To train model we need some data that has been marked up. I follow AnyStyle’s XML, e.g.:
<?xml version="1.0" encoding="UTF-8"?>
<dataset>
<sequence>
<author>Heidegger M.,</author>
<date>1927,</date>
<title>Être et temps,</title>
<editor>Gallimard, Ed.</editor>
<date>1986,</date>
<location>Paris.</location>
</sequence>
.
.
.
</dataset>
We need to convert this into the format expected by CRF, which is one token per line, with features following, and then the tag indicating what part of the sequence this token belongs to.
php parse_train.php data/core.xml
parses the training XML and outputs a .train
file with the features and tags. Having converted the training data we now build the model using crf_learn
in the CRF++ package:
crf_learn data/parsCit.template data/core.train core.model
.
.
.
Done!1065.81 s
Note the template file data/parsCit.template
which tells CRF++ how to process the features, see Preparing feature templates.
To use the model we need to take some data and convert it into the training format. refs_to_train.php
reads a text file with one reference string per line and outputs XML with each line enclosed in a <title>
tag.
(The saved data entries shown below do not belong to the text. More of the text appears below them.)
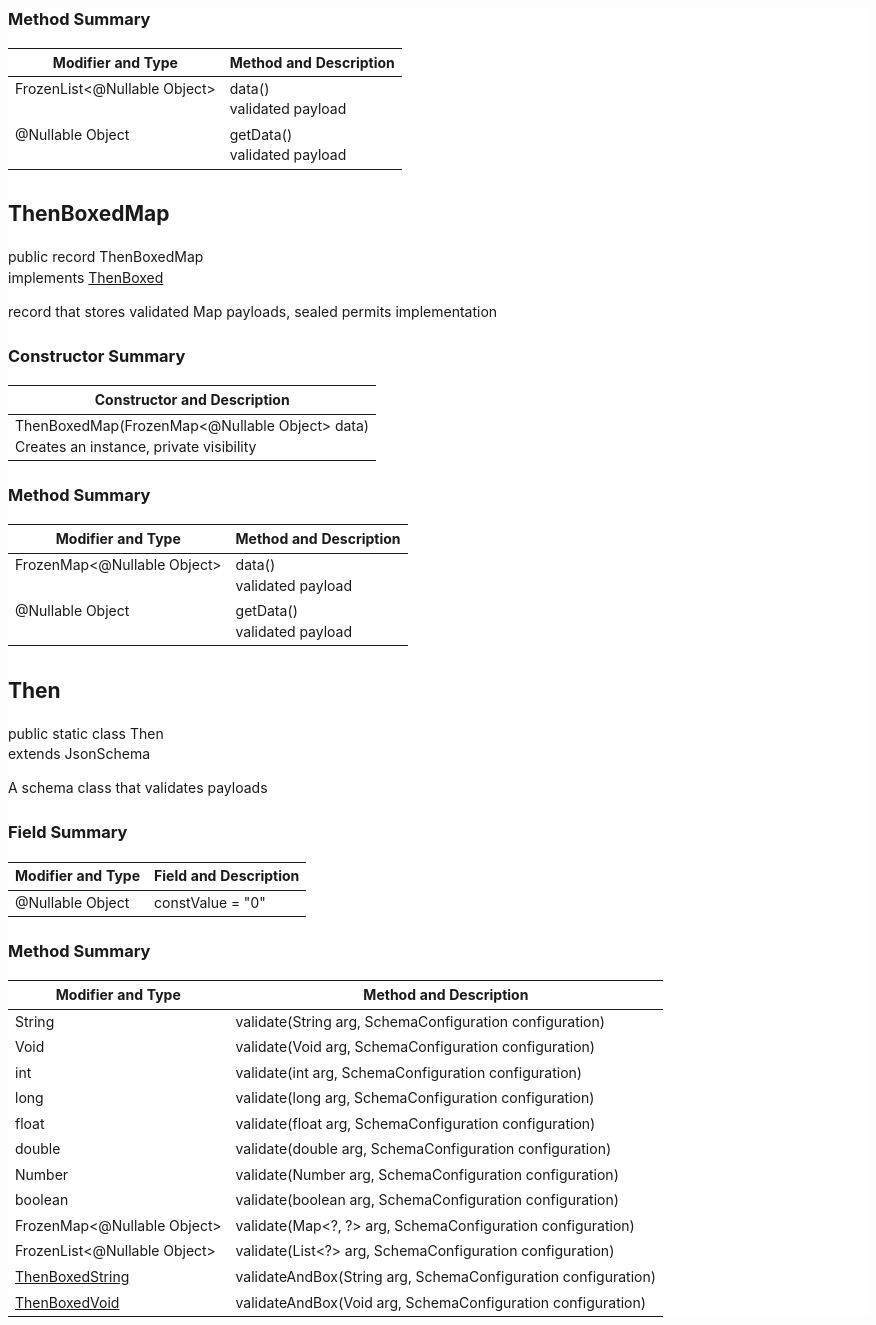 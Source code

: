 ### Method Summary
| Modifier and Type | Method and Description |
| ----------------- | ---------------------- |
| FrozenList<@Nullable Object> | data()<br>validated payload |
| @Nullable Object | getData()<br>validated payload |

## ThenBoxedMap
public record ThenBoxedMap<br>
implements [ThenBoxed](#thenboxed)

record that stores validated Map payloads, sealed permits implementation

### Constructor Summary
| Constructor and Description |
| --------------------------- |
| ThenBoxedMap(FrozenMap<@Nullable Object> data)<br>Creates an instance, private visibility |

### Method Summary
| Modifier and Type | Method and Description |
| ----------------- | ---------------------- |
| FrozenMap<@Nullable Object> | data()<br>validated payload |
| @Nullable Object | getData()<br>validated payload |

## Then
public static class Then<br>
extends JsonSchema

A schema class that validates payloads

### Field Summary
| Modifier and Type | Field and Description |
| ----------------- | ---------------------- |
| @Nullable Object | constValue = "0" |

### Method Summary
| Modifier and Type | Method and Description |
| ----------------- | ---------------------- |
| String | validate(String arg, SchemaConfiguration configuration) |
| Void | validate(Void arg, SchemaConfiguration configuration) |
| int | validate(int arg, SchemaConfiguration configuration) |
| long | validate(long arg, SchemaConfiguration configuration) |
| float | validate(float arg, SchemaConfiguration configuration) |
| double | validate(double arg, SchemaConfiguration configuration) |
| Number | validate(Number arg, SchemaConfiguration configuration) |
| boolean | validate(boolean arg, SchemaConfiguration configuration) |
| FrozenMap<@Nullable Object> | validate(Map&lt;?, ?&gt; arg, SchemaConfiguration configuration) |
| FrozenList<@Nullable Object> | validate(List<?> arg, SchemaConfiguration configuration) |
| [ThenBoxedString](#thenboxedstring) | validateAndBox(String arg, SchemaConfiguration configuration) |
| [ThenBoxedVoid](#thenboxedvoid) | validateAndBox(Void arg, SchemaConfiguration configuration) | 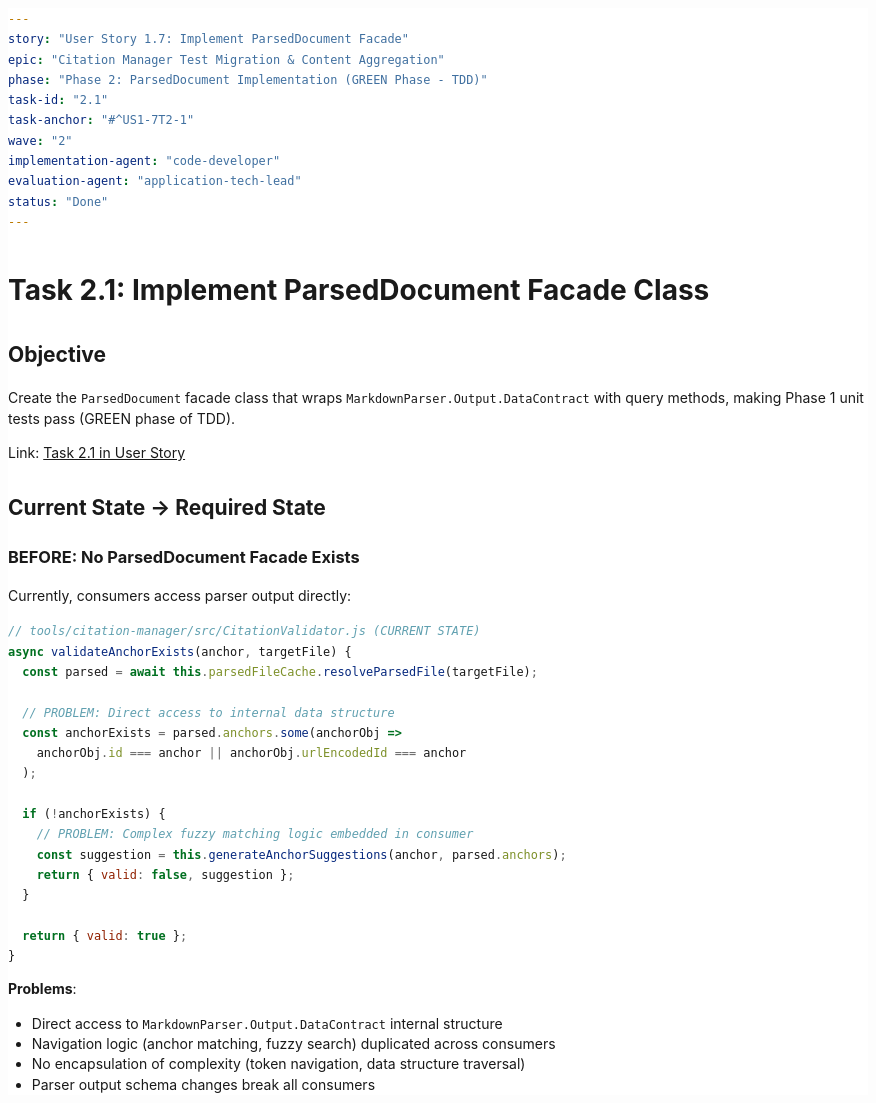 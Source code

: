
 ```yaml
---
story: "User Story 1.7: Implement ParsedDocument Facade"
epic: "Citation Manager Test Migration & Content Aggregation"
phase: "Phase 2: ParsedDocument Implementation (GREEN Phase - TDD)"
task-id: "2.1"
task-anchor: "#^US1-7T2-1"
wave: "2"
implementation-agent: "code-developer"
evaluation-agent: "application-tech-lead"
status: "Done"
---
```


# Task 2.1: Implement ParsedDocument Facade Class

## Objective

Create the `ParsedDocument` facade class that wraps `MarkdownParser.Output.DataContract` with query methods, making Phase 1 unit tests pass (GREEN phase of TDD).

Link: [Task 2.1 in User Story](../us1.7-implement-parsed-document-facade.md#^US1-7T2-1)

## Current State → Required State

### BEFORE: No ParsedDocument Facade Exists

Currently, consumers access parser output directly:

```javascript
// tools/citation-manager/src/CitationValidator.js (CURRENT STATE)
async validateAnchorExists(anchor, targetFile) {
  const parsed = await this.parsedFileCache.resolveParsedFile(targetFile);

  // PROBLEM: Direct access to internal data structure
  const anchorExists = parsed.anchors.some(anchorObj =>
    anchorObj.id === anchor || anchorObj.urlEncodedId === anchor
  );

  if (!anchorExists) {
    // PROBLEM: Complex fuzzy matching logic embedded in consumer
    const suggestion = this.generateAnchorSuggestions(anchor, parsed.anchors);
    return { valid: false, suggestion };
  }

  return { valid: true };
}
```

**Problems**:
- Direct access to `MarkdownParser.Output.DataContract` internal structure
- Navigation logic (anchor matching, fuzzy search) duplicated across consumers
- No encapsulation of complexity (token navigation, data structure traversal)
- Parser output schema changes break all consumers
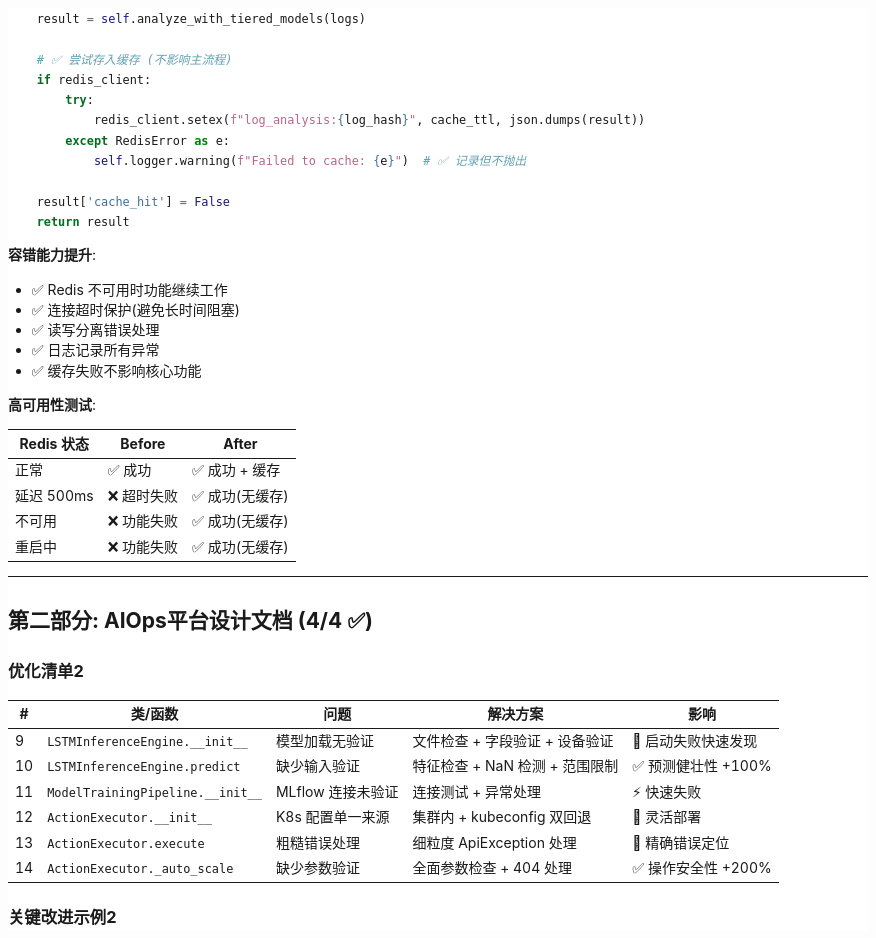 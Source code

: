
 ```python
    result = self.analyze_with_tiered_models(logs)
    
    # ✅ 尝试存入缓存 (不影响主流程)
    if redis_client:
        try:
            redis_client.setex(f"log_analysis:{log_hash}", cache_ttl, json.dumps(result))
        except RedisError as e:
            self.logger.warning(f"Failed to cache: {e}")  # ✅ 记录但不抛出
    
    result['cache_hit'] = False
    return result
```

**容错能力提升**:

- ✅ Redis 不可用时功能继续工作
- ✅ 连接超时保护(避免长时间阻塞)
- ✅ 读写分离错误处理
- ✅ 日志记录所有异常
- ✅ 缓存失败不影响核心功能

**高可用性测试**:

| Redis 状态 | Before | After |
|-----------|--------|-------|
| 正常 | ✅ 成功 | ✅ 成功 + 缓存 |
| 延迟 500ms | ❌ 超时失败 | ✅ 成功(无缓存) |
| 不可用 | ❌ 功能失败 | ✅ 成功(无缓存) |
| 重启中 | ❌ 功能失败 | ✅ 成功(无缓存) |

---

## 第二部分: AIOps平台设计文档 (4/4 ✅)

### 优化清单2

| # | 类/函数 | 问题 | 解决方案 | 影响 |
|---|---------|------|----------|------|
| 9 | `LSTMInferenceEngine.__init__` | 模型加载无验证 | 文件检查 + 字段验证 + 设备验证 | 🎯 启动失败快速发现 |
| 10 | `LSTMInferenceEngine.predict` | 缺少输入验证 | 特征检查 + NaN 检测 + 范围限制 | ✅ 预测健壮性 +100% |
| 11 | `ModelTrainingPipeline.__init__` | MLflow 连接未验证 | 连接测试 + 异常处理 | ⚡ 快速失败 |
| 12 | `ActionExecutor.__init__` | K8s 配置单一来源 | 集群内 + kubeconfig 双回退 | 🔄 灵活部署 |
| 13 | `ActionExecutor.execute` | 粗糙错误处理 | 细粒度 ApiException 处理 | 🎯 精确错误定位 |
| 14 | `ActionExecutor._auto_scale` | 缺少参数验证 | 全面参数检查 + 404 处理 | ✅ 操作安全性 +200% |

### 关键改进示例2
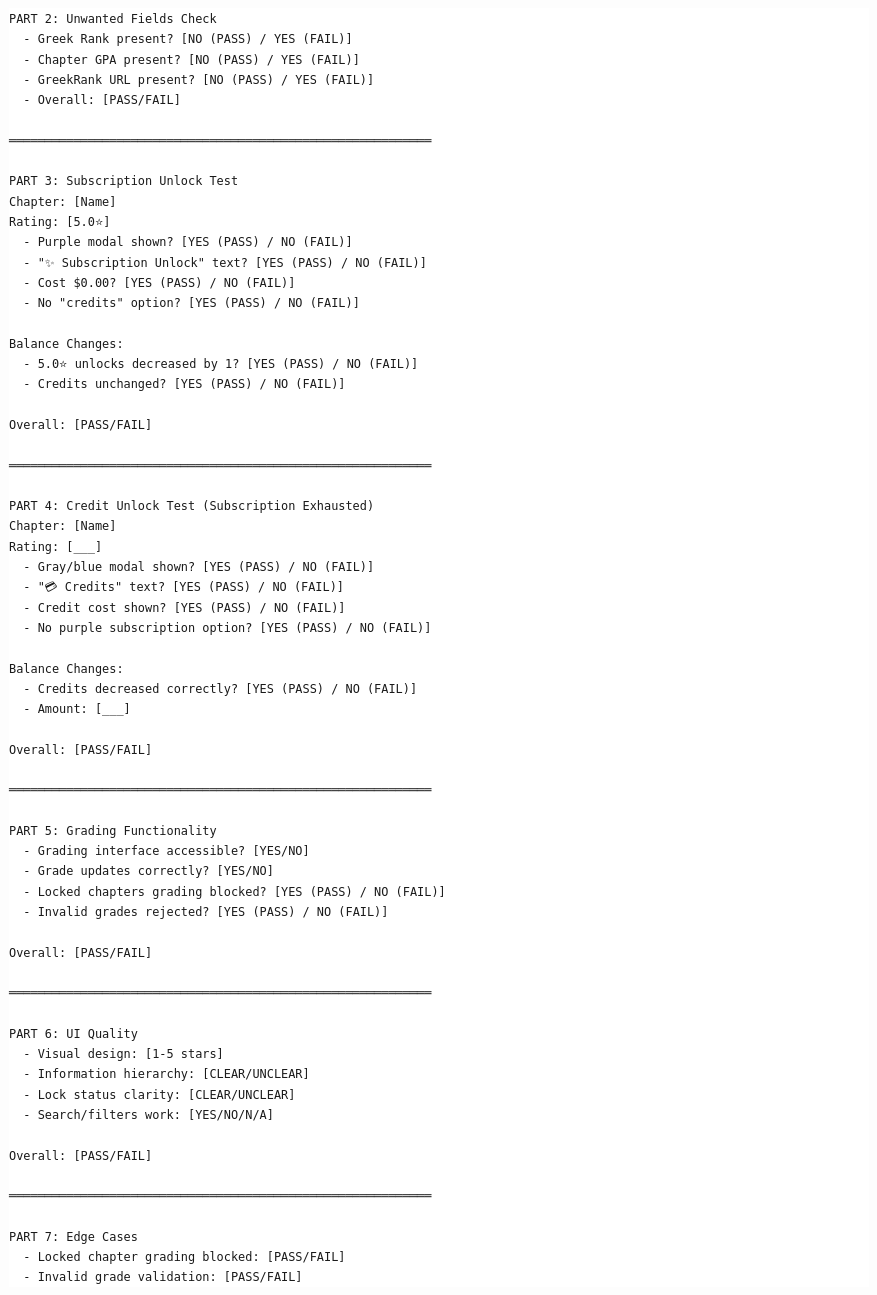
 ```
PART 2: Unwanted Fields Check
  - Greek Rank present? [NO (PASS) / YES (FAIL)]
  - Chapter GPA present? [NO (PASS) / YES (FAIL)]
  - GreekRank URL present? [NO (PASS) / YES (FAIL)]
  - Overall: [PASS/FAIL]

═══════════════════════════════════════════════════════════

PART 3: Subscription Unlock Test
Chapter: [Name]
Rating: [5.0⭐]
  - Purple modal shown? [YES (PASS) / NO (FAIL)]
  - "✨ Subscription Unlock" text? [YES (PASS) / NO (FAIL)]
  - Cost $0.00? [YES (PASS) / NO (FAIL)]
  - No "credits" option? [YES (PASS) / NO (FAIL)]

Balance Changes:
  - 5.0⭐ unlocks decreased by 1? [YES (PASS) / NO (FAIL)]
  - Credits unchanged? [YES (PASS) / NO (FAIL)]

Overall: [PASS/FAIL]

═══════════════════════════════════════════════════════════

PART 4: Credit Unlock Test (Subscription Exhausted)
Chapter: [Name]
Rating: [___]
  - Gray/blue modal shown? [YES (PASS) / NO (FAIL)]
  - "💳 Credits" text? [YES (PASS) / NO (FAIL)]
  - Credit cost shown? [YES (PASS) / NO (FAIL)]
  - No purple subscription option? [YES (PASS) / NO (FAIL)]

Balance Changes:
  - Credits decreased correctly? [YES (PASS) / NO (FAIL)]
  - Amount: [___]

Overall: [PASS/FAIL]

═══════════════════════════════════════════════════════════

PART 5: Grading Functionality
  - Grading interface accessible? [YES/NO]
  - Grade updates correctly? [YES/NO]
  - Locked chapters grading blocked? [YES (PASS) / NO (FAIL)]
  - Invalid grades rejected? [YES (PASS) / NO (FAIL)]

Overall: [PASS/FAIL]

═══════════════════════════════════════════════════════════

PART 6: UI Quality
  - Visual design: [1-5 stars]
  - Information hierarchy: [CLEAR/UNCLEAR]
  - Lock status clarity: [CLEAR/UNCLEAR]
  - Search/filters work: [YES/NO/N/A]

Overall: [PASS/FAIL]

═══════════════════════════════════════════════════════════

PART 7: Edge Cases
  - Locked chapter grading blocked: [PASS/FAIL]
  - Invalid grade validation: [PASS/FAIL]
``` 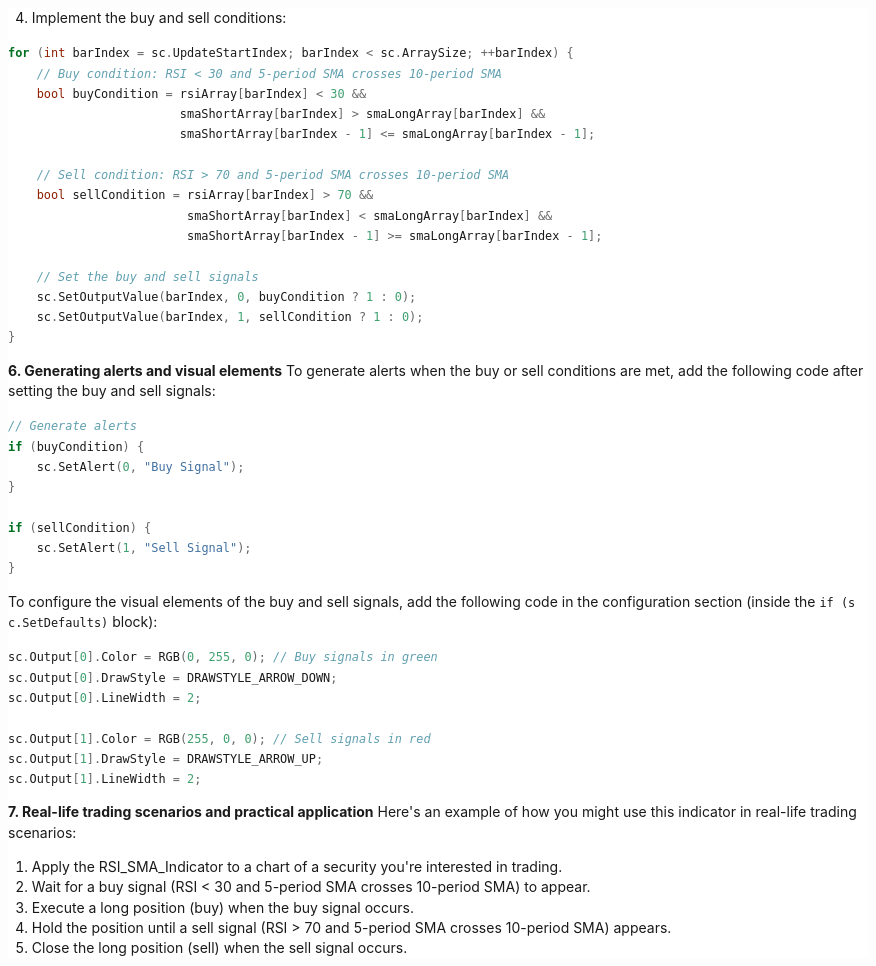 4. Implement the buy and sell conditions:

```cpp
for (int barIndex = sc.UpdateStartIndex; barIndex < sc.ArraySize; ++barIndex) {
    // Buy condition: RSI < 30 and 5-period SMA crosses 10-period SMA
    bool buyCondition = rsiArray[barIndex] < 30 &&
                        smaShortArray[barIndex] > smaLongArray[barIndex] &&
                        smaShortArray[barIndex - 1] <= smaLongArray[barIndex - 1];

    // Sell condition: RSI > 70 and 5-period SMA crosses 10-period SMA
    bool sellCondition = rsiArray[barIndex] > 70 &&
                         smaShortArray[barIndex] < smaLongArray[barIndex] &&
                         smaShortArray[barIndex - 1] >= smaLongArray[barIndex - 1];

    // Set the buy and sell signals
    sc.SetOutputValue(barIndex, 0, buyCondition ? 1 : 0);
    sc.SetOutputValue(barIndex, 1, sellCondition ? 1 : 0);
}
```

**6. Generating alerts and visual elements**
To generate alerts when the buy or sell conditions are met, add the following code after setting the buy and sell signals:

```cpp
// Generate alerts
if (buyCondition) {
    sc.SetAlert(0, "Buy Signal");
}

if (sellCondition) {
    sc.SetAlert(1, "Sell Signal");
}
```

To configure the visual elements of the buy and sell signals, add the following code in the configuration section (inside the `if (sc.SetDefaults)` block):

```cpp
sc.Output[0].Color = RGB(0, 255, 0); // Buy signals in green
sc.Output[0].DrawStyle = DRAWSTYLE_ARROW_DOWN;
sc.Output[0].LineWidth = 2;

sc.Output[1].Color = RGB(255, 0, 0); // Sell signals in red
sc.Output[1].DrawStyle = DRAWSTYLE_ARROW_UP;
sc.Output[1].LineWidth = 2;
```

**7. Real-life trading scenarios and practical application**
Here's an example of how you might use this indicator in real-life trading scenarios:

1. Apply the RSI_SMA_Indicator to a chart of a security you're interested in trading.
2. Wait for a buy signal (RSI < 30 and 5-period SMA crosses 10-period SMA) to appear.
3. Execute a long position (buy) when the buy signal occurs.
4. Hold the position until a sell signal (RSI > 70 and 5-period SMA crosses 10-period SMA) appears.
5. Close the long position (sell) when the sell signal occurs.
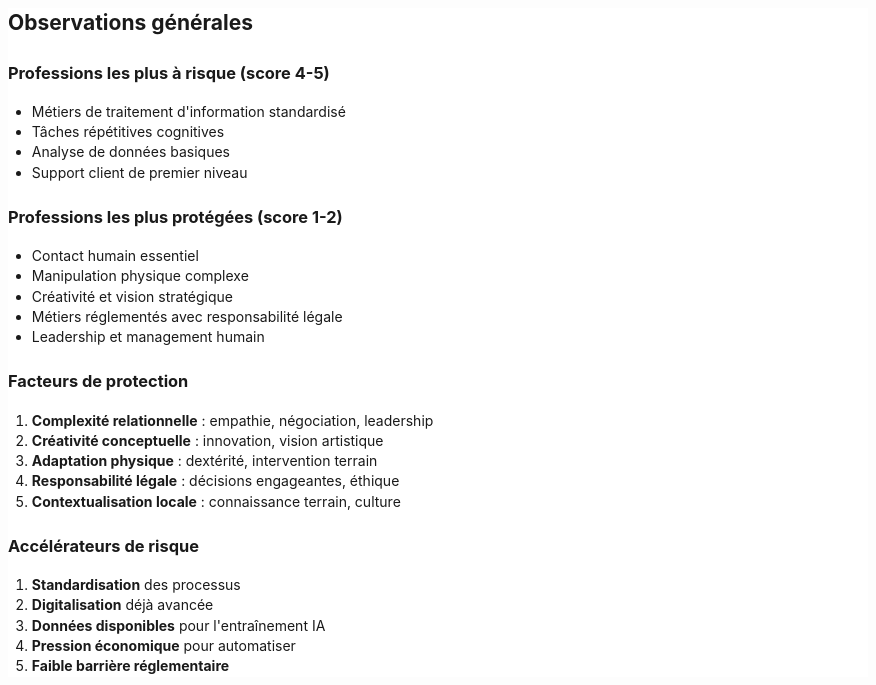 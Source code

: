 ## Observations générales

### **Professions les plus à risque (score 4-5)**
- Métiers de traitement d'information standardisé
- Tâches répétitives cognitives
- Analyse de données basiques
- Support client de premier niveau

### **Professions les plus protégées (score 1-2)**
- Contact humain essentiel
- Manipulation physique complexe
- Créativité et vision stratégique
- Métiers réglementés avec responsabilité légale
- Leadership et management humain

### **Facteurs de protection**
1. **Complexité relationnelle** : empathie, négociation, leadership
2. **Créativité conceptuelle** : innovation, vision artistique
3. **Adaptation physique** : dextérité, intervention terrain
4. **Responsabilité légale** : décisions engageantes, éthique
5. **Contextualisation locale** : connaissance terrain, culture

### **Accélérateurs de risque**
1. **Standardisation** des processus
2. **Digitalisation** déjà avancée
3. **Données disponibles** pour l'entraînement IA
4. **Pression économique** pour automatiser
5. **Faible barrière réglementaire**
This file can then be processed as if it were training data.
php refs_to_train.php refs.txt
php parse_train.php refs.src.xml
Now we use our model to process the data using crf_test
. In this case crf_test
takes the data (each reference tagged with <title>
) and outputs the tags based on the model. These tags are the ones we use to extracted the structured data.
crf_test -m core.model refs.src.train > out.train
We then convert the output (trained format) to XML, and we then can convert the XML to a “native” format (e.g., RIS for bibliographic data).
php parse_results_to_xml.php out.train > out.xml
php parse_results_to_native.php out.xml
Need to think about how to post process tags, and how to handle cases like this where a date has been inserted in the title so that we with the initial model we end up with two dates and titles:
<author>Aguilar, C., K. Siu-Ting, and P. J. Venegas.</author>
<date>2007.</date>
<title>The rheophilous tadpole of Telmatobius atahualpai Wiens,</title>
<date>1993</date>
<title>(Anura: Ceratophryidae).</title>
<journal>South American Journal of Herpetology</journal>
<volume>2:</volume>
<pages>165–174.</pages>
Take a RIS file and output Anystyle XML format:
php ris_to_training.php nsp.ris > nsp.xml
Convert to training format:
php parse_train.php nsp.xml
Add the output to core.train
and then rebuild model:
crf_learn data/parsCit.template core.train core.model
Do this with each new set of training data so that we build a better model (we hope).
As above we can add items that we know have failed to our training set. Just follow the steps:
php parse_train.php fail.xml
Add the output to core.train
and then rebuild model:
crf_learn data/parsCit.template core.train core.model
It is a good idea to then rename the fail.xml
as it is now in the model, and start a new, empty fail.xml
to collect new failures. If we keep doing this iteratively the model should improve.
Take some references marked up in XML and generate training format.
php parse_train.php fail.xml
Run crf_test to get tags from model
crf_test -m core.model fail.train > f.train
Output from crf_test has original tags and ones from model, so compare those
php parse_results_to_test.php f.train
Hogg, H.R. (1896). Araneidae. In B. Spencer (ed.) Report of the Horn Expedition to Central Australia. Pt. 2. Zoology. pp. 309-356. Melville, Mullen and Slade, Melbourne.